This wasn’t a Ministry function - it was a parade of war heroes, because what else did the Ministry have to show for itself this year? Death Eaters behind bars didn’t make quite such an attractive centrepiece for the table, though more than a few here would be viciously satisfied to see Dolohov or Greyback now, vacant and soulless, dribbling on the tablecloth. Most of the people that had sentenced them to the Dementor’s Kiss were here tonight, chatting gaily over champagne.

“Malfoy? Are you okay?”

Draco shuttered away his useless fury and despair, and smiled at Granger. “Of course. We can take the next song. I need a drink.”

“Don’t you think you’ve had enough?”

Draco ignored her, letting go of her hand to shove through the crowds, not sure if he cared whether she followed or not.

Ron Weasley almost smashed into him out of nowhere. He grabbed Draco’s arm to steady himself and then snatched it away with a scowl. “Malfoy? What are you doing here?”

“Trying to get a drink,” Draco snapped, rubbing his arm. He almost spat in disgust. He was not in the mood for repartee with the red headed dunce. Particularly not when there wasn’t a single person here who’d take his side. “Get out of my way.”

“Who’d invite you?” Weasley suddenly looked over Draco’s shoulder and exclaimed, “Hermione!”

“Good guess,” Draco sneered.

Weasley glanced at him and frowned. “Get lost, Malfoy.”

“Ron …” Granger began in a small voice, drawing up beside Draco.

“Is that any way to talk to your best friend’s date?” Draco asked maliciously. He was starting to enjoy himself.

“Malfoy, please-”

“No way! Hermione, tell me he’s joking. You came with Malfoy?”

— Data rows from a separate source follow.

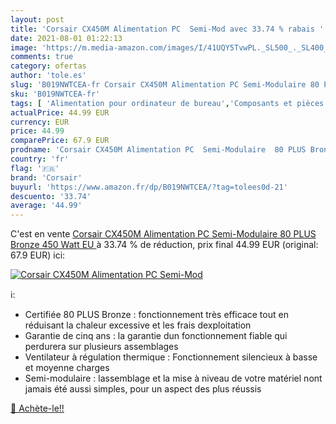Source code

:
 ```yaml
---
layout: post
title: 'Corsair CX450M Alimentation PC  Semi-Mod avec 33.74 % rabais '
date: 2021-08-01 01:22:13
image: 'https://m.media-amazon.com/images/I/41UQY5TvwPL._SL500_._SL400_.jpg'
comments: true
category: ofertas
author: 'tole.es'
slug: 'B019NWTCEA-fr Corsair CX450M Alimentation PC Semi-Modulaire 80 PLUS...'
sku: 'B019NWTCEA-fr'
tags: [ 'Alimentation pour ordinateur de bureau','Composants et pièces de remplacement','Composants internes','Informatique','corsair', ]
actualPrice: 44.99 EUR
currency: EUR
price: 44.99
comparePrice: 67.9 EUR
prodname: 'Corsair CX450M Alimentation PC  Semi-Modulaire  80 PLUS Bronze  450 Watt  EU '
country: 'fr'
flag: '🇫🇷'
brand: 'Corsair'
buyurl: 'https://www.amazon.fr/dp/B019NWTCEA/?tag=tolees0d-21'
descuento: '33.74'
average: '44.99'
---
```


C'est en vente [Corsair CX450M Alimentation PC  Semi-Modulaire  80 PLUS Bronze  450 Watt  EU ](https://www.amazon.fr/dp/B019NWTCEA/?tag=tolees0d-21)  à  33.74 % de réduction, prix final  44.99 EUR (original: 67.9 EUR) ici:

[![Corsair CX450M Alimentation PC  Semi-Mod](https://m.media-amazon.com/images/I/41UQY5TvwPL._SL500_._SL400_.jpg)](https://www.amazon.fr/dp/B019NWTCEA/?tag=tolees0d-21)

ℹ️:

- Certifiée 80 PLUS Bronze : fonctionnement très efficace tout en réduisant la chaleur excessive et les frais dexploitation
- Garantie de cinq ans : la garantie dun fonctionnement fiable qui perdurera sur plusieurs assemblages
- Ventilateur à régulation thermique : Fonctionnement silencieux à basse et moyenne charges
- Semi-modulaire : lassemblage et la mise à niveau de votre matériel nont jamais été aussi simples, pour un aspect des plus réussis

[🛒 Achète-le!!](https://www.amazon.fr/dp/B019NWTCEA/?tag=tolees0d-21)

“Ron, there’s no need to be so loud-”

“I’ll be as loud as I bloody want!” Weasley exploded. “You turned me down for him?”

“You never even asked me, Ron.”

“Yeah, I did! I owled you a week ago! And you just ignored me!”

“I - I never got an owl.”

“Isn’t the owl post just so unreliable these days?” Draco drawled, to nobody in particular.

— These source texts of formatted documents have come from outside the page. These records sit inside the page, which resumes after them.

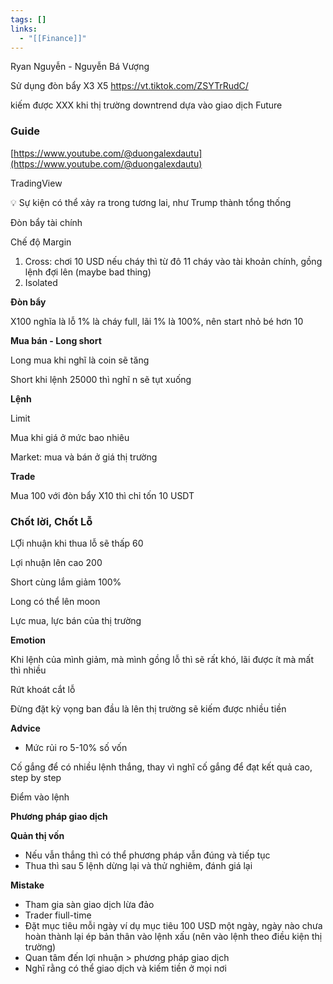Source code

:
 ```yaml
---
tags: []
links:
  - "[[Finance]]"
---
```

Ryan Nguyễn - Nguyễn Bá Vượng

Sử dụng đòn bẩy X3 X5
https://vt.tiktok.com/ZSYTrRudC/

kiếm được XXX khi thị trường downtrend dựa vào giao dịch Future

### Guide

[https://www.youtube.com/@duongalexdautu](https://www.youtube.com/@duongalexdautu)

TradingView

<aside> 💡 Sự kiện có thể xảy ra trong tương lai, như Trump thành tổng thống

</aside>

Đòn bẩy tài chính

Chế độ Margin

1. Cross: chơi 10 USD nếu cháy thì từ đô 11 cháy vào tài khoản chính, gồng lệnh đợi lên (maybe bad thing)
2. Isolated

**Đòn bẩy**

X100 nghĩa là lỗ 1% là cháy full, lãi 1% là 100%, nên start nhỏ bé hơn 10

**Mua bán - Long short**

Long mua khi nghĩ là coin sẽ tăng

Short khi lệnh 25000 thì nghĩ n sẽ tụt xuống

**Lệnh**

Limit

Mua khi giá ở mức bao nhiêu

Market: mua và bán ở giá thị trường

**Trade**

Mua 100 với đòn bẩy X10 thì chỉ tốn 10 USDT

### Chốt lời, Chốt Lỗ

LỢi nhuận khi thua lỗ sẽ thấp 60

Lợi nhuận lên cao 200

Short cùng lắm giảm 100%

Long có thể lên moon

Lực mua, lực bán của thị trường

**Emotion**

Khi lệnh của mình giảm, mà mình gồng lỗ thì sẽ rất khó, lãi được ít mà mất thì nhiều

Rứt khoát cắt lỗ

Đừng đặt kỳ vọng ban đầu là lên thị trường sẽ kiếm được nhiều tiền

**Advice**

- Mức rủi ro 5-10% số vốn

Cố gắng để có nhiều lệnh thắng, thay vì nghĩ cố gắng để đạt kết quả cao, step by step

Điểm vào lệnh

**Phương pháp giao dịch**

**Quản thị vốn**

- Nếu vẫn thắng thì có thể phương pháp vẫn đúng và tiếp tục
- Thua thì sau 5 lệnh dừng lại và thử nghiêm, đánh giá lại

**Mistake**

- Tham gia sàn giao dịch lừa đảo
- Trader fiull-time
- Đặt mục tiêu mỗi ngày ví dụ mục tiêu 100 USD một ngày, ngày nào chưa hoàn thành lại ép bản thân vào lệnh xấu (nên vào lệnh theo điều kiện thị trường)
- Quan tâm đến lợi nhuận > phương pháp giao dịch
- Nghĩ rằng có thể giao dịch và kiếm tiền ở mọi nơi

Weasley shot him a glare, then turned back to Granger, pointing at Draco. “He’s a scum-eating little toad!”

People were starting to turn around to watch.

“You don’t even know him, Ron. He’s really not that bad. I’m sorry I didn’t get your letter, but I’m not going to apologise for inviting Malfoy.”

“He’s a Death Eater, Hermione! It’s his fault Dumbledore was killed. He stood around and watched like a pathetic, snivelly little coward while his aunt tortured you in his house!”

“Keep your damn voice down, Weasley,” Draco hissed. Everybody seemed to be watching now. Listening. Merlin, this was going to be all over the gossip columns tomorrow morning. This was not how he needed people to remember the Malfoys right now. “We’re not in a barn.”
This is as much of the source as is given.